(Available data begins)
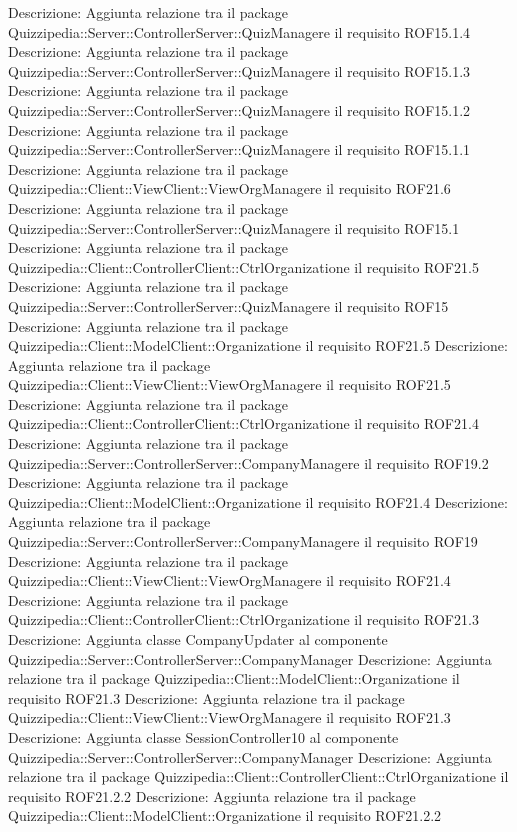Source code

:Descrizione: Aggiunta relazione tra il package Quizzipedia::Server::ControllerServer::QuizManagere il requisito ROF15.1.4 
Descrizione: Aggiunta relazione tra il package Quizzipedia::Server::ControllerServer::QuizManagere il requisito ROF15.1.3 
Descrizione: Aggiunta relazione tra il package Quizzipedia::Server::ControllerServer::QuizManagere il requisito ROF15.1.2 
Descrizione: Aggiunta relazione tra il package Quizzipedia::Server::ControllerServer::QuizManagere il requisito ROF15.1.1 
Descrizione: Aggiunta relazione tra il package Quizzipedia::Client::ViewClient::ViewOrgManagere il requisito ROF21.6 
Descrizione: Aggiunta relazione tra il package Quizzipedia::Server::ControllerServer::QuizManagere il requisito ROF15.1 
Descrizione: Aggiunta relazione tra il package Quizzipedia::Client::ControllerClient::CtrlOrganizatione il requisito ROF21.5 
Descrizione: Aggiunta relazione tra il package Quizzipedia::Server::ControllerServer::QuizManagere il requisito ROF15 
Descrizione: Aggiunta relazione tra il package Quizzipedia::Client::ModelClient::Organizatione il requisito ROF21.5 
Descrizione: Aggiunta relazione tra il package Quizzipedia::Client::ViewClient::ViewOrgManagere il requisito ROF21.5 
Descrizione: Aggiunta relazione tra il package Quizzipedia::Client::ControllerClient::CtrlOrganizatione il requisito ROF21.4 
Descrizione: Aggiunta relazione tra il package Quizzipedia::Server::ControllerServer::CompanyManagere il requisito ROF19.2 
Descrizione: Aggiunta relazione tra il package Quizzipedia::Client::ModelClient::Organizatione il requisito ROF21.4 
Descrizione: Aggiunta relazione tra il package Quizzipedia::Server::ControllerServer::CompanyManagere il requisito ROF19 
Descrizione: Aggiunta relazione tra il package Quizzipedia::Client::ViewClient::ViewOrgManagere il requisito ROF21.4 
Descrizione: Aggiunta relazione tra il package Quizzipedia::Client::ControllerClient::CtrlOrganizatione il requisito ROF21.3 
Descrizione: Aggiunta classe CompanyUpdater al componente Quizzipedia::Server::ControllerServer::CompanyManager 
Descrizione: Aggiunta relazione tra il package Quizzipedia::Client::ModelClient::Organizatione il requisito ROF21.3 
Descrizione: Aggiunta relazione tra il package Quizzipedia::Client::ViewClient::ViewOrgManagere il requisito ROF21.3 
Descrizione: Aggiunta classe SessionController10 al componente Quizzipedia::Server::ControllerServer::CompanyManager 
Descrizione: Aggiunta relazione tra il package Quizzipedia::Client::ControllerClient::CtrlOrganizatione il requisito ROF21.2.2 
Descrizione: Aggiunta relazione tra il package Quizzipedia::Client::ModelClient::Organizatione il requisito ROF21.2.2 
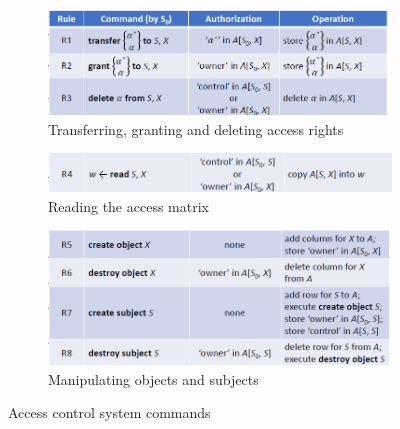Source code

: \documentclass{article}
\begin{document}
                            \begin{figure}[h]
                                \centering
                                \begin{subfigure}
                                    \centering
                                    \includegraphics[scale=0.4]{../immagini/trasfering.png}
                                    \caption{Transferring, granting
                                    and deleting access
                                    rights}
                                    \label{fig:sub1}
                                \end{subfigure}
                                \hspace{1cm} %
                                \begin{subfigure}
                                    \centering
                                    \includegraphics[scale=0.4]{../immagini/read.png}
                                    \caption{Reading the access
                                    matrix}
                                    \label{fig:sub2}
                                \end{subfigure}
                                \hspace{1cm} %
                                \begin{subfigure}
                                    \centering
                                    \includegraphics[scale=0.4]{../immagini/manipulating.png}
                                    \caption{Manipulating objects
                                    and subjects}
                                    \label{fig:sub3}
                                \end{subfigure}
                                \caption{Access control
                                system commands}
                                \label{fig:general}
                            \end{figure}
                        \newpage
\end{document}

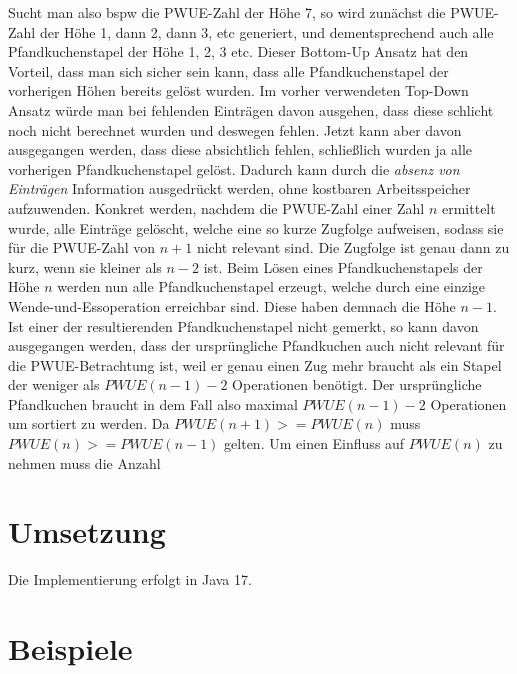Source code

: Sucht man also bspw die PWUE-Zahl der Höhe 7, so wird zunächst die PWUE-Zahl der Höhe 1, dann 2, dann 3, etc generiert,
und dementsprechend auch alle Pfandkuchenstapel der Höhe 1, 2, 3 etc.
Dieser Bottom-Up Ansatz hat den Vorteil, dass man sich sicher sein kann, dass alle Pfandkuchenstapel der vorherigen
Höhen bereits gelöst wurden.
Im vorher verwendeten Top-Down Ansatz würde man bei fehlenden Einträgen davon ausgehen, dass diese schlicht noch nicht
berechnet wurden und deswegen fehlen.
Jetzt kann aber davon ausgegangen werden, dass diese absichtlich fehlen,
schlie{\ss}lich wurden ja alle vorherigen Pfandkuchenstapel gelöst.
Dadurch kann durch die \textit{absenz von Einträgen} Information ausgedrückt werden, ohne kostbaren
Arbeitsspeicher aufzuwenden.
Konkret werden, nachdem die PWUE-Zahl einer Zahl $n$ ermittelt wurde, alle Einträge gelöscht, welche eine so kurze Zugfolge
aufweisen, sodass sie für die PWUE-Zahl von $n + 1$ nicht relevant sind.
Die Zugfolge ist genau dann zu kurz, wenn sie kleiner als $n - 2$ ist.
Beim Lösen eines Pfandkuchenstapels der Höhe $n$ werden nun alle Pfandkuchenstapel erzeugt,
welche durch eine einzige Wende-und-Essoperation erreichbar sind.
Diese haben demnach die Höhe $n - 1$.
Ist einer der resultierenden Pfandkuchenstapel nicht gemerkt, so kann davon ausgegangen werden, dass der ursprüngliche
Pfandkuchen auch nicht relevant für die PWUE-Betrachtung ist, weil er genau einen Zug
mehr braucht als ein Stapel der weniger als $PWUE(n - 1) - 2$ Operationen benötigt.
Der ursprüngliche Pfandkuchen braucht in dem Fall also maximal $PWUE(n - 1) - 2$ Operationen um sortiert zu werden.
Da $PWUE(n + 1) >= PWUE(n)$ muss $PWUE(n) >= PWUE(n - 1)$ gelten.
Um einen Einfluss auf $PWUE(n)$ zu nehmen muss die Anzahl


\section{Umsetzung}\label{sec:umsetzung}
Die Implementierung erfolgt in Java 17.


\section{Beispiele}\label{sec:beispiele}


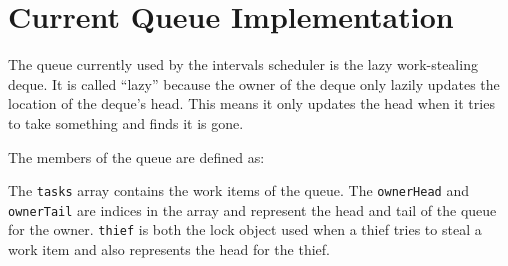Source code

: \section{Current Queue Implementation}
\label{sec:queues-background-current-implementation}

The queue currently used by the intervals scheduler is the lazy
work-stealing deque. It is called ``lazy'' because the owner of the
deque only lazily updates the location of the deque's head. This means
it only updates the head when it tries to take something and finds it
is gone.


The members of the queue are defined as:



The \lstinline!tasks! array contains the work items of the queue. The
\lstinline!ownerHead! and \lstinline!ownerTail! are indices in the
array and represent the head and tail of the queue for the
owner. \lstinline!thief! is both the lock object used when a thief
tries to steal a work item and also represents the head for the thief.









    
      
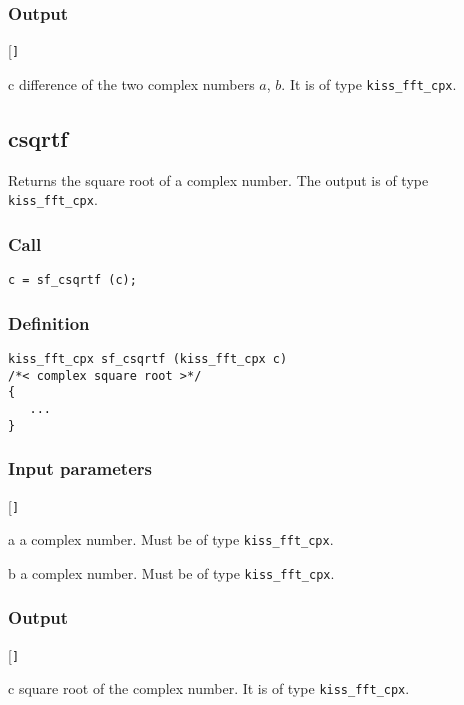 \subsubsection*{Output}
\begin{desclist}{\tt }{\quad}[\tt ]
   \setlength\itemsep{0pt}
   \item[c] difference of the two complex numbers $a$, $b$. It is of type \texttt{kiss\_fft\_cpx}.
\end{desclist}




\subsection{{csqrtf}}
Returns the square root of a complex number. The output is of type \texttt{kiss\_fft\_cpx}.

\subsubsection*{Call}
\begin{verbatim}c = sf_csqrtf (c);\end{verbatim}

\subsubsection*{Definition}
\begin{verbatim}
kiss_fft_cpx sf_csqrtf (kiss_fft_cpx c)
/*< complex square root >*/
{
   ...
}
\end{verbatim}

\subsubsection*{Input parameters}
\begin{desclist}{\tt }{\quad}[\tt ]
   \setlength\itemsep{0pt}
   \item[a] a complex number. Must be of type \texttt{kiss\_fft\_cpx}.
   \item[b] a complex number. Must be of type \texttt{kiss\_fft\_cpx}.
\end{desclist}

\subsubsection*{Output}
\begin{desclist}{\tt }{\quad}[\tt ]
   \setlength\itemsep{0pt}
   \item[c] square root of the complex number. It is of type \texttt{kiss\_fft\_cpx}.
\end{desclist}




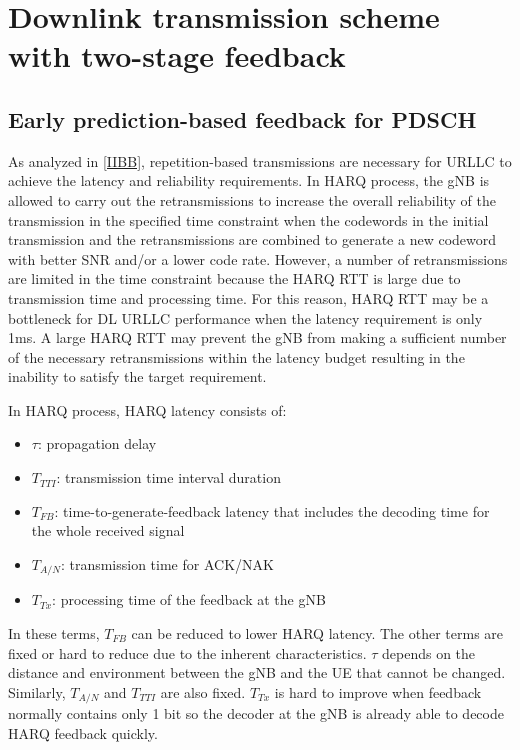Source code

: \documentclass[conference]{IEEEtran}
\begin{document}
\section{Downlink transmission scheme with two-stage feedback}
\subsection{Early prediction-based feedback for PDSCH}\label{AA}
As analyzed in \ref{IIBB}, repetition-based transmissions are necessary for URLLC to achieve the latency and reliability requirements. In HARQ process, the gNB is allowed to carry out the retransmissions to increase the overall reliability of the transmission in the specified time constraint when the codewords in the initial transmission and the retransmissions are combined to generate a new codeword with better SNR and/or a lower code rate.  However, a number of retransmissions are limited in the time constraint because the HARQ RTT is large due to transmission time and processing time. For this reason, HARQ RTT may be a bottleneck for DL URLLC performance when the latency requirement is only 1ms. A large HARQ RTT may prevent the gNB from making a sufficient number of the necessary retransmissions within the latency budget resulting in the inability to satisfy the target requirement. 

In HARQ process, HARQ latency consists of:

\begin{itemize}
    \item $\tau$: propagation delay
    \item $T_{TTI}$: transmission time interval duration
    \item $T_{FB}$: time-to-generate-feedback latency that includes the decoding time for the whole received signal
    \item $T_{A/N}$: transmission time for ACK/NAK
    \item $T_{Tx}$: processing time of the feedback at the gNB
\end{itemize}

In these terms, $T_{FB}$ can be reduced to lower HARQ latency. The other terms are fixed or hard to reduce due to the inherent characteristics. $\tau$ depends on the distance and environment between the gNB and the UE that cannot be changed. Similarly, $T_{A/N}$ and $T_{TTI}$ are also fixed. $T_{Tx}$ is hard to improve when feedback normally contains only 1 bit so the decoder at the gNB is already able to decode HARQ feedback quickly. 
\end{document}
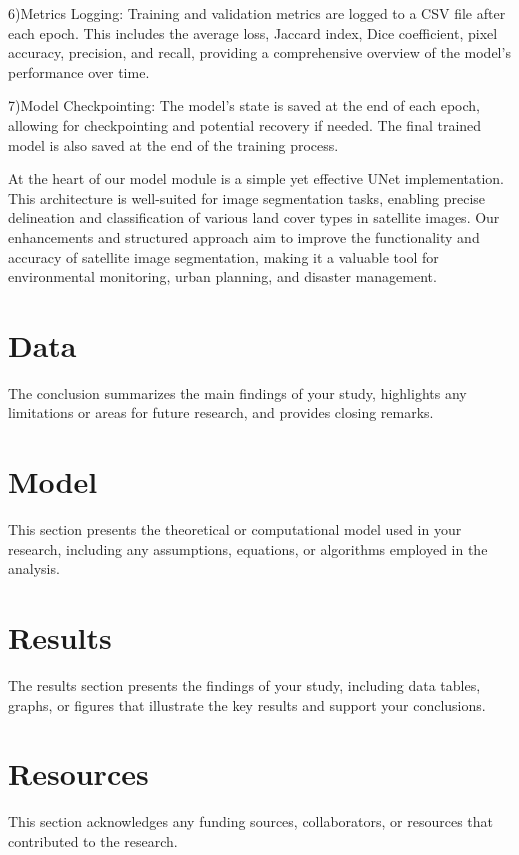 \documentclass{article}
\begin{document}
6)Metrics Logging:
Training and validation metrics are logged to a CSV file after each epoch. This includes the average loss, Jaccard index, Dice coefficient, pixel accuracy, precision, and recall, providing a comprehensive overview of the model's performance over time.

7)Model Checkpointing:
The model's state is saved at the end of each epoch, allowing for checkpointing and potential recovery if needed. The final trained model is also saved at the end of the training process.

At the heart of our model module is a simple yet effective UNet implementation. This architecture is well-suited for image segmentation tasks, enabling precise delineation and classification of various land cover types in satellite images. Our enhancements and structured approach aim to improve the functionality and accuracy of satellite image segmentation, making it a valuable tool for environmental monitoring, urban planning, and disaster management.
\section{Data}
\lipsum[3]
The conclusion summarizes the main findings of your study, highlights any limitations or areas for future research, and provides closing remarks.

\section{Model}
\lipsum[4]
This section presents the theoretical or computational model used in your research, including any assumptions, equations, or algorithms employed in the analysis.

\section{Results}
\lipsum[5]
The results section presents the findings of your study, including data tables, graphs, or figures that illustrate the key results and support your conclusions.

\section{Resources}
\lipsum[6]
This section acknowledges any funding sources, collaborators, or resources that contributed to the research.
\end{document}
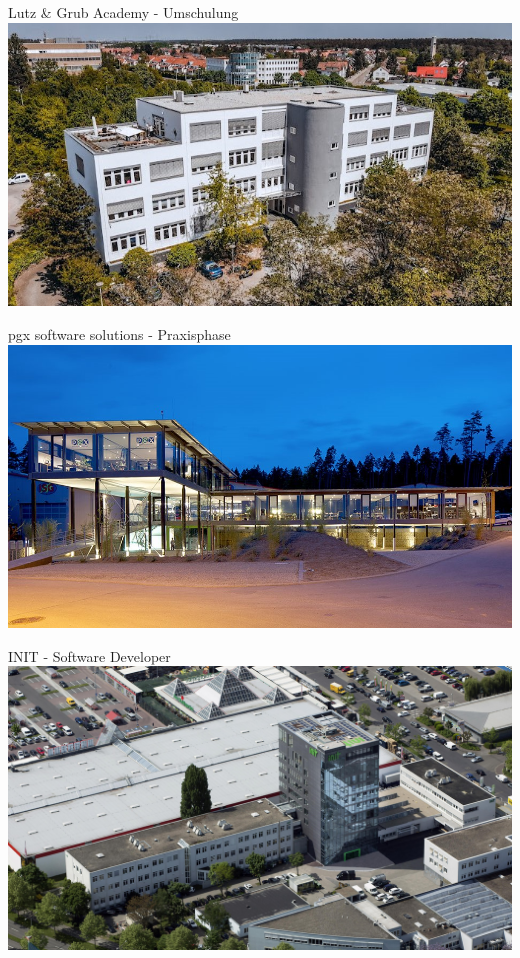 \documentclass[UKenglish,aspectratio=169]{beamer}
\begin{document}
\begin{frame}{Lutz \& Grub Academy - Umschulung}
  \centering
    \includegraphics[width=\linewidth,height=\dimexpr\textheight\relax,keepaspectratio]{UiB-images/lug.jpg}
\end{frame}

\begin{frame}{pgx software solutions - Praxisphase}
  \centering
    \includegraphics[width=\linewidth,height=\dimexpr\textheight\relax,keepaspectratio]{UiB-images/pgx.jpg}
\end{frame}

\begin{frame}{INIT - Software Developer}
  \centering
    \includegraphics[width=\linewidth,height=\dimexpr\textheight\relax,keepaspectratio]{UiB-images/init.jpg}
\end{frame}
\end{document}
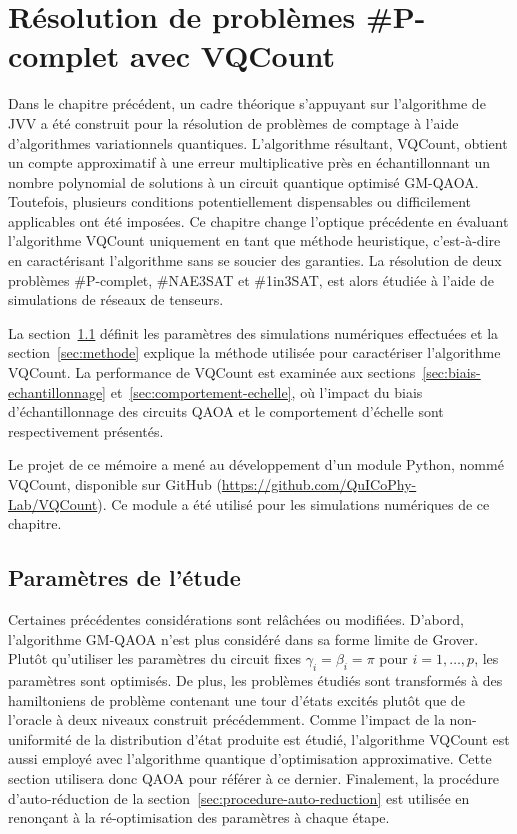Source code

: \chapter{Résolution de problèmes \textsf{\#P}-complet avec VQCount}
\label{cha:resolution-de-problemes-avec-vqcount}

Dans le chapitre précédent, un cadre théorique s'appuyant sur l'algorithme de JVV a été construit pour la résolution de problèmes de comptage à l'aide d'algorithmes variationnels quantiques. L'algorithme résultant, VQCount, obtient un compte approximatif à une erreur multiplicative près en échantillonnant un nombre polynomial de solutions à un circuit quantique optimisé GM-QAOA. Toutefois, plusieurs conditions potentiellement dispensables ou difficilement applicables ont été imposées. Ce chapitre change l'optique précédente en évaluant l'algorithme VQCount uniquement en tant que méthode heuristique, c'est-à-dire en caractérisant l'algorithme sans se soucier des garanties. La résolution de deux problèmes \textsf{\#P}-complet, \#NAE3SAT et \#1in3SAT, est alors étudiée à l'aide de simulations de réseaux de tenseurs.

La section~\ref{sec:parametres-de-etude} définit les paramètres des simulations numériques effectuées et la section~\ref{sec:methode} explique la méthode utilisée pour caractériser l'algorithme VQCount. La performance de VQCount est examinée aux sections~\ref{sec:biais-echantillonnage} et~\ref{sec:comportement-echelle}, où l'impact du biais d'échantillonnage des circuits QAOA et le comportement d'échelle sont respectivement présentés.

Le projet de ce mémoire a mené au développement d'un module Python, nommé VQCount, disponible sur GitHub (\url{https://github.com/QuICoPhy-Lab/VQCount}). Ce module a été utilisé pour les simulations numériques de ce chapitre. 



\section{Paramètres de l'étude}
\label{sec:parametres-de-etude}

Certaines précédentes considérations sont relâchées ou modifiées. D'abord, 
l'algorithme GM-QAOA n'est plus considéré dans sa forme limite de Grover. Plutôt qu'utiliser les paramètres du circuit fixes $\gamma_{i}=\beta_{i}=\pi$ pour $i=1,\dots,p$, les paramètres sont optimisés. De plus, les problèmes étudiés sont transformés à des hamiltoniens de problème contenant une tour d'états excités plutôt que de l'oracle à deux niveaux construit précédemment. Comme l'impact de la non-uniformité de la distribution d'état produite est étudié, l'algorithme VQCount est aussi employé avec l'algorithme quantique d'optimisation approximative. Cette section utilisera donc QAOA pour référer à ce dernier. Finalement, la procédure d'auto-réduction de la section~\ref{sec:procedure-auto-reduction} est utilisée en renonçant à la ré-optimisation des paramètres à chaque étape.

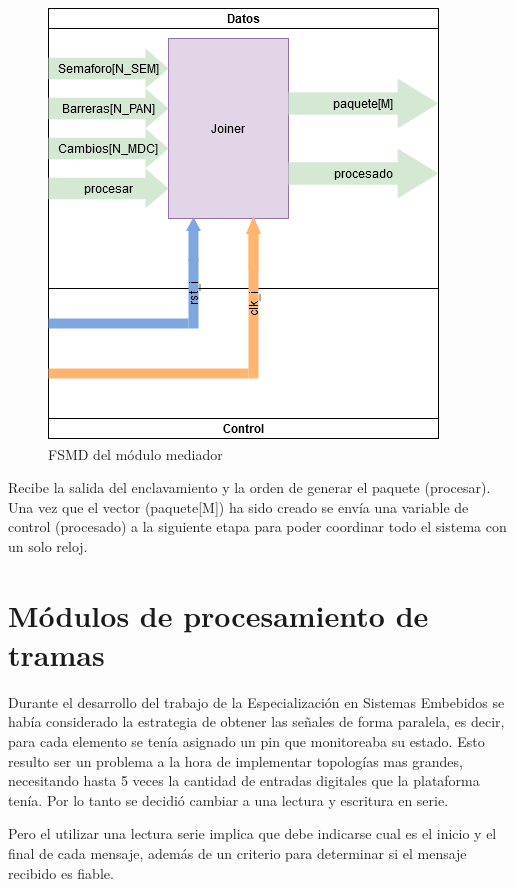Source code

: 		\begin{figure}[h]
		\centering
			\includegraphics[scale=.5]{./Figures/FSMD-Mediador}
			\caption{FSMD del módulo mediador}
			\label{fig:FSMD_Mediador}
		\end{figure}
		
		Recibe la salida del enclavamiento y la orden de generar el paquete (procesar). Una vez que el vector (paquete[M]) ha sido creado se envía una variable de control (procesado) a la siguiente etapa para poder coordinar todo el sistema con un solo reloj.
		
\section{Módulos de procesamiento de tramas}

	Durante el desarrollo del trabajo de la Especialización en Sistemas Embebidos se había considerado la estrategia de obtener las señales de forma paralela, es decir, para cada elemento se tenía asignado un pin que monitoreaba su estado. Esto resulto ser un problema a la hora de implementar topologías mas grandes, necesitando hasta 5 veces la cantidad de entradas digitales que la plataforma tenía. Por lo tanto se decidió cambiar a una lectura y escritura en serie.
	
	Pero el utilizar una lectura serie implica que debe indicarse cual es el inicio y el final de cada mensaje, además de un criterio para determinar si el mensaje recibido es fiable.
(Available data ends)
> **Your instructions**: Number of lines above with the word "contains": state it alone.

> **Output of the exercise**: 2